Like in the case of the Padur demonstration of April 15 that ended in Inspector A. Govindaraj slapping rioting cases against 140 Dalits for breaking down the tasmac shop ‘relocated’ in their residential area. That carpet-bombing FIR, which included several women, elders and even minors, was based on a ‘confession statement’ from a local that makes comical reading.

“This government is clueless on how to handle this mass eruption of public anger against the Tasmac shops. Government appears paralysed. Police high-handedness is hardly the answer, it will only compound the problem into crisis”, said DMK spokesman TKS Elangovan, MP.

His leader M. K. Stalin was even harsher in his criticism that law and order has collapsed in Tamil Nadu. “The State brutality against women agitating for closure of Tasmac shops raise the question whether the DGP and the Chief Minister are in control of the police force”, he said.

The Samalapuram brutality was repeated in Ambur’s Azhijikuppam on Friday (May 19), where the police mercilessly beat up the women protesters even as the Tasmac shop in their residential area was knocked down by the angry mob. And there were a dozen more such angry agitations that day in other parts of the state—almost carbon copies of each other. Women in the lead.

Saturday saw a hundred women being taken into custody at the anti-Tasmac demo at Chennai’s Velachery. Similar scenes were witnessed in several places across the state—a small bunch of screaming women lifted and threw out the refrigerator along with its beer bottles at Kothamangalam in Pudukottai. Wow!
Tasmac employees’ union general secretary D. Dhanasekaran is as bitter against the government as these anti-liquor demonstrations. “The government seems undecided whether we should live or we should die. They must have a clear policy on locating these Tasmac shops. The Supreme Court has banned locating them near the highways but people are atta-cking the shops even when we locate them far away from the highways, even remote places, even near burial grounds. We are coming under physical attack. Our lives are under threat”, he told DC.

Eminent anthropologist Prof M.A. Kalam of the CK Prahlad Centre at the Loyola Institute of Business Administration (LIBA) has an interesting interpretation of this ‘socio-economic revolution’ sweeping the state. The women’s pent-up anger, in suffering physical abuse by drunkard husbands and robbing of family income by the Tasmac bottle, is now bursting out. This mass movement is triggered by the social media and the TV channels—just as during the Marina campaign for Jallikattu, says Prof Kalam.

“Liquor shops have been there for years and there haven’t been protests like this.
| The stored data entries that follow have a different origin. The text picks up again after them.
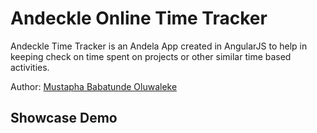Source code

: # Andeckle Online Time Tracker


Andeckle Time Tracker is an Andela App created in AngularJS to help in keeping check on time spent on projects or other similar time based activities.

Author: [Mustapha Babatunde Oluwaleke](https://twitter.com/iAmToystars)

## Showcase Demo
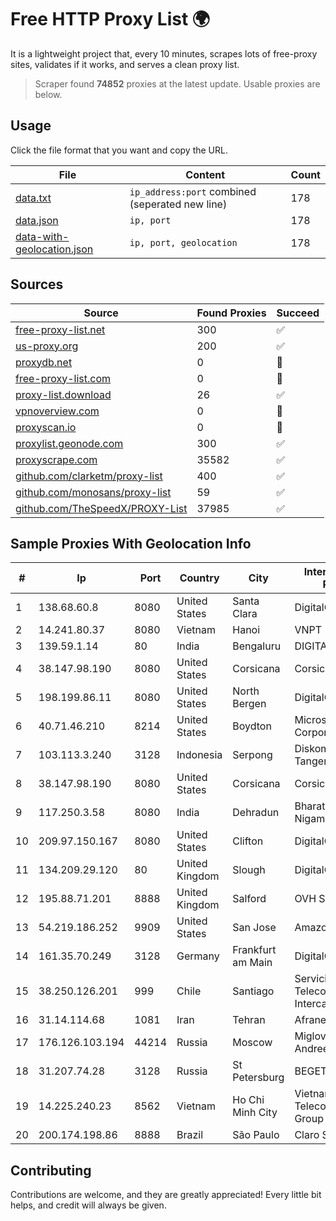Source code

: 
# Free HTTP Proxy List 🌍

It is a lightweight project that, every 10 minutes, scrapes lots of free-proxy sites, validates if it works, and serves a clean proxy list.


> Scraper found **74852** proxies at the latest update. Usable proxies are below.

## Usage

Click the file format that you want and copy the URL.


|File|Content|Count|
|----|-------|-----|
|[data.txt](https://raw.githubusercontent.com/themiralay/Proxy-List-World/master/data.txt)|`ip_address:port` combined (seperated new line)|178|
|[data.json](https://raw.githubusercontent.com/themiralay/Proxy-List-World/master/data.json)|`ip, port`|178|
|[data-with-geolocation.json](https://raw.githubusercontent.com/themiralay/Proxy-List-World/master/data-with-geolocation.json)|`ip, port, geolocation`|178|

## Sources

|Source|Found Proxies|Succeed|
|------|-------------|-------|
|[free-proxy-list.net](https://free-proxy-list.net)|300|✅|
|[us-proxy.org](https://www.us-proxy.org)|200|✅|
|[proxydb.net](http://proxydb.net)|0|🚫|
|[free-proxy-list.com](https://free-proxy-list.com/?page=&port=&type%5B%5D=http&type%5B%5D=https&up_time=0&search=Search)|0|🚫|
|[proxy-list.download](https://www.proxy-list.download/HTTP)|26|✅|
|[vpnoverview.com](https://vpnoverview.com/privacy/anonymous-browsing/free-proxy-servers)|0|🚫|
|[proxyscan.io](https://www.proxyscan.io)|0|🚫|
|[proxylist.geonode.com](https://proxylist.geonode.com/api/proxy-list?limit=300&page=1&sort_by=lastChecked&sort_type=desc&protocols=http,https)|300|✅|
|[proxyscrape.com](https://api.proxyscrape.com/v2/?request=displayproxies&protocol=http&timeout=10000&country=all&ssl=all&anonymity=all)|35582|✅|
|[github.com/clarketm/proxy-list](https://raw.githubusercontent.com/clarketm/proxy-list/master/proxy-list-raw.txt)|400|✅|
|[github.com/monosans/proxy-list](https://raw.githubusercontent.com/monosans/proxy-list/main/proxies/http.txt)|59|✅|
|[github.com/TheSpeedX/PROXY-List](https://raw.githubusercontent.com/TheSpeedX/PROXY-List/master/http.txt)|37985|✅|


## Sample Proxies With Geolocation Info

|#|Ip|Port|Country|City|Internet Service Provider|
|-|--|----|-------|----|-------------------------|
|1|138.68.60.8|8080|United States|Santa Clara|DigitalOcean, LLC|
|2|14.241.80.37|8080|Vietnam|Hanoi|VNPT|
|3|139.59.1.14|80|India|Bengaluru|DIGITALOCEAN|
|4|38.147.98.190|8080|United States|Corsicana|Corsicana ISD|
|5|198.199.86.11|8080|United States|North Bergen|DigitalOcean, LLC|
|6|40.71.46.210|8214|United States|Boydton|Microsoft Corporation|
|7|103.113.3.240|3128|Indonesia|Serpong|Diskominfo Tangerang Selatan|
|8|38.147.98.190|8080|United States|Corsicana|Corsicana ISD|
|9|117.250.3.58|8080|India|Dehradun|Bharat Sanchar Nigam Ltd|
|10|209.97.150.167|8080|United States|Clifton|DigitalOcean, LLC|
|11|134.209.29.120|80|United Kingdom|Slough|DigitalOcean, LLC|
|12|195.88.71.201|8888|United Kingdom|Salford|OVH SAS|
|13|54.219.186.252|9909|United States|San Jose|Amazon.com, Inc.|
|14|161.35.70.249|3128|Germany|Frankfurt am Main|DigitalOcean, LLC|
|15|38.250.126.201|999|Chile|Santiago|Servicios De Telecomunicaciones Intercable Ltda.|
|16|31.14.114.68|1081|Iran|Tehran|Afranet Co|
|17|176.126.103.194|44214|Russia|Moscow|Miglovets Egor Andreevich|
|18|31.207.74.28|3128|Russia|St Petersburg|BEGET|
|19|14.225.240.23|8562|Vietnam|Ho Chi Minh City|Vietnam Posts and Telecommunications Group|
|20|200.174.198.86|8888|Brazil|São Paulo|Claro S.A|



## Contributing

Contributions are welcome, and they are greatly appreciated! Every
little bit helps, and credit will always be given.

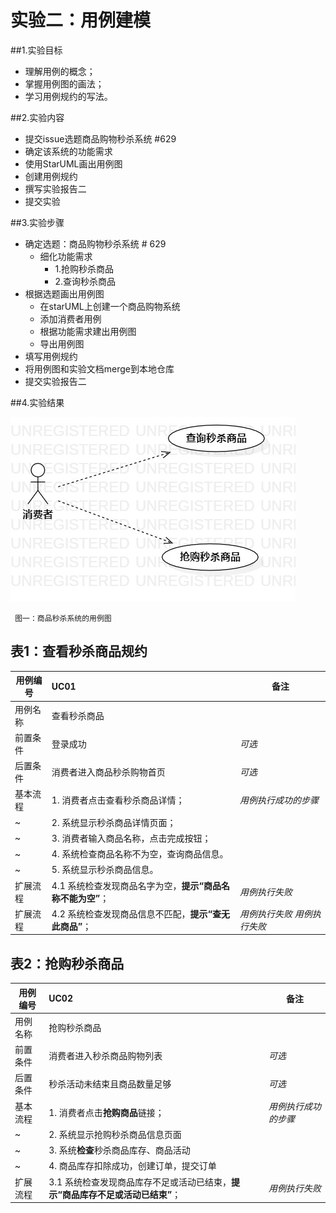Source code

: # 实验二：用例建模


##1.实验目标
 - 理解用例的概念；
 - 掌握用例图的画法；
 - 学习用例规约的写法。
 
##2.实验内容

 - 提交issue选题商品购物秒杀系统 #629
 - 确定该系统的功能需求
 - 使用StarUML画出用例图
 - 创建用例规约
 - 撰写实验报告二
 - 提交实验
 
##3.实验步骤

 - 确定选题：商品购物秒杀系统 # 629
	 - 细化功能需求
	 	- 1.抢购秒杀商品
	 	- 2.查询秒杀商品
 - 根据选题画出用例图
	 - 在starUML上创建一个商品购物系统
	 - 添加消费者用例
	 - 根据功能需求建出用例图
	 - 导出用例图
 - 填写用例规约
 - 将用例图和实验文档merge到本地仓库
 - 提交实验报告二
 
##4.实验结果

![用例模型图](./Lab2_UseCaseDiagram.jpg)  

 	 图一：商品秒杀系统的用例图

## 表1：查看秒杀商品规约  

用例编号  | UC01 | 备注  
-|:-|-  
用例名称  | 查看秒杀商品  |   
前置条件  |  登录成功    | *可选*   
后置条件  | 消费者进入商品秒杀购物首页     | *可选*   
基本流程  | 1. 消费者点击查看秒杀商品详情；  |*用例执行成功的步骤*    
~| 2. 系统显示秒杀商品详情页面；  |   
~| 3. 消费者输入商品名称，点击完成按钮；  |
~| 4. 系统检查商品名称不为空，查询商品信息。  |    
~| 5. 系统显示秒杀商品信息。  | 
扩展流程  | 4.1 系统检查发现商品名字为空，**提示“商品名称不能为空”**；  |*用例执行失败*   
扩展流程  | 4.2 系统检查发现商品信息不匹配，**提示“查无此商品”**；  |*用例执行失败*   *用例执行失败*   


## 表2：抢购秒杀商品

用例编号  | UC02 | 备注  
-|:-|-  
用例名称  | 抢购秒杀商品  |   
前置条件  | 消费者进入秒杀商品购物列表     | *可选*   
后置条件  |   秒杀活动未结束且商品数量足够 | *可选*   
基本流程  | 1. 消费者点击**抢购商品**链接；  |*用例执行成功的步骤*    
~| 2. 系统显示抢购秒杀商品信息页面  |   
~| 3. 系统**检查**秒杀商品库存、商品活动  |   
~| 4. 商品库存扣除成功，创建订单，提交订单   |  
扩展流程  | 3.1 系统检查发现商品库存不足或活动已结束，**提示“商品库存不足或活动已结束”**；  |*用例执行失败*      

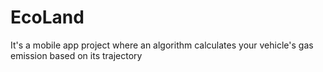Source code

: # EcoLand
It's a mobile app project where an algorithm calculates your vehicle's gas emission based on its trajectory
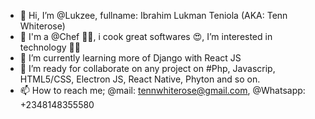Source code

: - 👋 Hi, I’m @Lukzee, fullname: Ibrahim Lukman Teniola (AKA: Tenn Whiterose)
- 👀 I'm a @Chef 👨‍🍳, i cook great softwares 😍, I’m interested in technology 👨‍💻
- 🌱 I’m currently learning more of Django with React JS
- 💞️ I’m ready for collaborate on any project on #Php, Javascrip, HTML5/CSS, Electron JS, React Native, Phyton and so on.
- 📫 How to reach me; @mail: tennwhiterose@gmail.com, @Whatsapp: +2348148355580

<!---
Lukzee/Lukzee is a ✨ special ✨ repository because its `README.md` (this file) appears on your GitHub profile.
You can click the Preview link to take a look at your changes.
--->
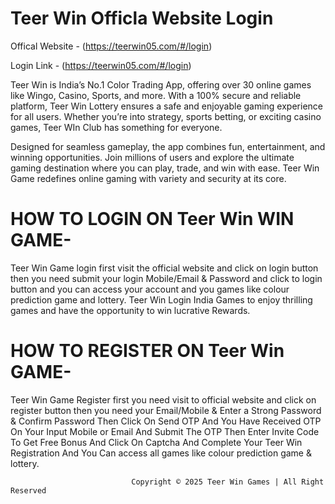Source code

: # Teer Win Officla Website Login

Offical Website - (https://teerwin05.com/#/login)

Login Link - (https://teerwin05.com/#/login)

Teer Win is India’s No.1 Color Trading App, offering over 30 online games like Wingo, Casino, Sports, and more. With a 100% secure and reliable platform, Teer Win Lottery ensures a safe and enjoyable gaming experience for all users. Whether you’re into strategy, sports betting, or exciting casino games, Teer WIn Club has something for everyone.

Designed for seamless gameplay, the app combines fun, entertainment, and winning opportunities. Join millions of users and explore the ultimate gaming destination where you can play, trade, and win with ease. Teer Win Game redefines online gaming with variety and security at its core.

# HOW TO LOGIN ON Teer Win WIN GAME-

Teer Win Game login first visit the official website and click on login button then you need submit your login Mobile/Email & Password and click to login button and you can access your account and you games like colour prediction game and lottery. Teer Win Login India Games to enjoy thrilling games and have the opportunity to win lucrative Rewards.

# HOW TO REGISTER ON Teer Win GAME-

Teer Win Game Register first you need visit to official website and click on register button then you need your Email/Mobile & Enter a Strong Password & Confirm Password Then Click On Send OTP And You Have Received OTP On Your Input Mobile or Email And Submit The OTP Then Enter Invite Code To Get Free Bonus And Click On Captcha And Complete Your Teer Win Registration And You Can access all games like colour prediction game & lottery.

                               Copyright © 2025 Teer Win Games | All Right Reserved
These people are now agitating and breaking down the Tasmac shops as they find themselves strengthened by their numbers even as the social media and the TV channels provide the trigger that ignites their outrage”, Prof Kalam told DC.

Kanchi SP disapproves of police harassment in Padur anti-Tasmac stir

Superintendent of Kancheepuram Police, Santhosh Hadimani on Saturday assured DC that he would conduct an enquiry into the Padur's anti-Tasmac agitation, in which 140 names of the residents had surfaced in the FIR list.
Disapproving the Kelambakkam Inspector A. Govindaraj's FIR, the SP said, "Video and photo evidence in the anti-Tasmac protests is sufficient for the investigation. There is no need for an arrest".

In the mass protest, residents, especially women, had ransacked a Tasmac shop relocated in the residential Padur on April 15. Their woes had multiplied since then, as the residents became victims of police harassment.

Inspector Govindaraj, had included the names of 140 people, based on the confession from one local, Paramasivam, an ex-president of Padur Panchayat. "Most of the names in the FIR were of the innocent people. Paramasivam had randomly mentioned the names of those who did not vote for him in the village election," said a protestor-victim, seeking anonymity.

Of the 140 names in the FIR list, 18 had taken anticipatory bail while eight were arrested and remanded. The rest are living in constant fear of arrest. On Saturday, they all made a beeline to the rights lawyer, Mr Ramalingam seeking help to obtain anticipatory bail as remedy from the Inspector's arrest threats.
Advocate Ramalingam said, "We have filed the bail petition with the vacation court today (Saturday). The hearing is on Wednesday. We cannot get the bail before it."